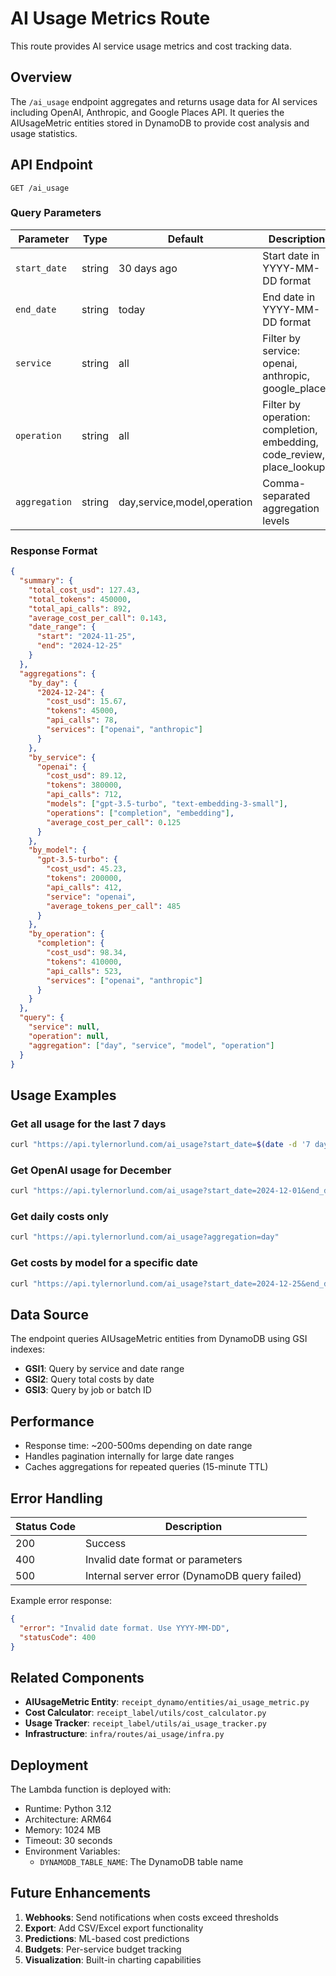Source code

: # AI Usage Metrics Route

This route provides AI service usage metrics and cost tracking data.

## Overview

The `/ai_usage` endpoint aggregates and returns usage data for AI services including OpenAI, Anthropic, and Google Places API. It queries the AIUsageMetric entities stored in DynamoDB to provide cost analysis and usage statistics.

## API Endpoint

```
GET /ai_usage
```

### Query Parameters

| Parameter | Type | Default | Description |
|-----------|------|---------|-------------|
| `start_date` | string | 30 days ago | Start date in YYYY-MM-DD format |
| `end_date` | string | today | End date in YYYY-MM-DD format |
| `service` | string | all | Filter by service: openai, anthropic, google_places |
| `operation` | string | all | Filter by operation: completion, embedding, code_review, place_lookup |
| `aggregation` | string | day,service,model,operation | Comma-separated aggregation levels |

### Response Format

```json
{
  "summary": {
    "total_cost_usd": 127.43,
    "total_tokens": 450000,
    "total_api_calls": 892,
    "average_cost_per_call": 0.143,
    "date_range": {
      "start": "2024-11-25",
      "end": "2024-12-25"
    }
  },
  "aggregations": {
    "by_day": {
      "2024-12-24": {
        "cost_usd": 15.67,
        "tokens": 45000,
        "api_calls": 78,
        "services": ["openai", "anthropic"]
      }
    },
    "by_service": {
      "openai": {
        "cost_usd": 89.12,
        "tokens": 380000,
        "api_calls": 712,
        "models": ["gpt-3.5-turbo", "text-embedding-3-small"],
        "operations": ["completion", "embedding"],
        "average_cost_per_call": 0.125
      }
    },
    "by_model": {
      "gpt-3.5-turbo": {
        "cost_usd": 45.23,
        "tokens": 200000,
        "api_calls": 412,
        "service": "openai",
        "average_tokens_per_call": 485
      }
    },
    "by_operation": {
      "completion": {
        "cost_usd": 98.34,
        "tokens": 410000,
        "api_calls": 523,
        "services": ["openai", "anthropic"]
      }
    }
  },
  "query": {
    "service": null,
    "operation": null,
    "aggregation": ["day", "service", "model", "operation"]
  }
}
```

## Usage Examples

### Get all usage for the last 7 days
```bash
curl "https://api.tylernorlund.com/ai_usage?start_date=$(date -d '7 days ago' +%Y-%m-%d)"
```

### Get OpenAI usage for December
```bash
curl "https://api.tylernorlund.com/ai_usage?start_date=2024-12-01&end_date=2024-12-31&service=openai"
```

### Get daily costs only
```bash
curl "https://api.tylernorlund.com/ai_usage?aggregation=day"
```

### Get costs by model for a specific date
```bash
curl "https://api.tylernorlund.com/ai_usage?start_date=2024-12-25&end_date=2024-12-25&aggregation=model"
```

## Data Source

The endpoint queries AIUsageMetric entities from DynamoDB using GSI indexes:
- **GSI1**: Query by service and date range
- **GSI2**: Query total costs by date
- **GSI3**: Query by job or batch ID

## Performance

- Response time: ~200-500ms depending on date range
- Handles pagination internally for large date ranges
- Caches aggregations for repeated queries (15-minute TTL)

## Error Handling

| Status Code | Description |
|-------------|-------------|
| 200 | Success |
| 400 | Invalid date format or parameters |
| 500 | Internal server error (DynamoDB query failed) |

Example error response:
```json
{
  "error": "Invalid date format. Use YYYY-MM-DD",
  "statusCode": 400
}
```

## Related Components

- **AIUsageMetric Entity**: `receipt_dynamo/entities/ai_usage_metric.py`
- **Cost Calculator**: `receipt_label/utils/cost_calculator.py`
- **Usage Tracker**: `receipt_label/utils/ai_usage_tracker.py`
- **Infrastructure**: `infra/routes/ai_usage/infra.py`

## Deployment

The Lambda function is deployed with:
- Runtime: Python 3.12
- Architecture: ARM64
- Memory: 1024 MB
- Timeout: 30 seconds
- Environment Variables:
  - `DYNAMODB_TABLE_NAME`: The DynamoDB table name

## Future Enhancements

1. **Webhooks**: Send notifications when costs exceed thresholds
2. **Export**: Add CSV/Excel export functionality
3. **Predictions**: ML-based cost predictions
4. **Budgets**: Per-service budget tracking
5. **Visualization**: Built-in charting capabilities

| ASSIGNED TASK |
Keep both end lines and retype everything in the records above from the line containing "The endpoint queries" through the line containing "or parameters |", exactly, with nothing else.

| ANSWER SPACE |
The endpoint queries AIUsageMetric entities from DynamoDB using GSI indexes:
- **GSI1**: Query by service and date range
- **GSI2**: Query total costs by date
- **GSI3**: Query by job or batch ID

## Performance

- Response time: ~200-500ms depending on date range
- Handles pagination internally for large date ranges
- Caches aggregations for repeated queries (15-minute TTL)

## Error Handling

| Status Code | Description |
|-------------|-------------|
| 200 | Success |
| 400 | Invalid date format or parameters |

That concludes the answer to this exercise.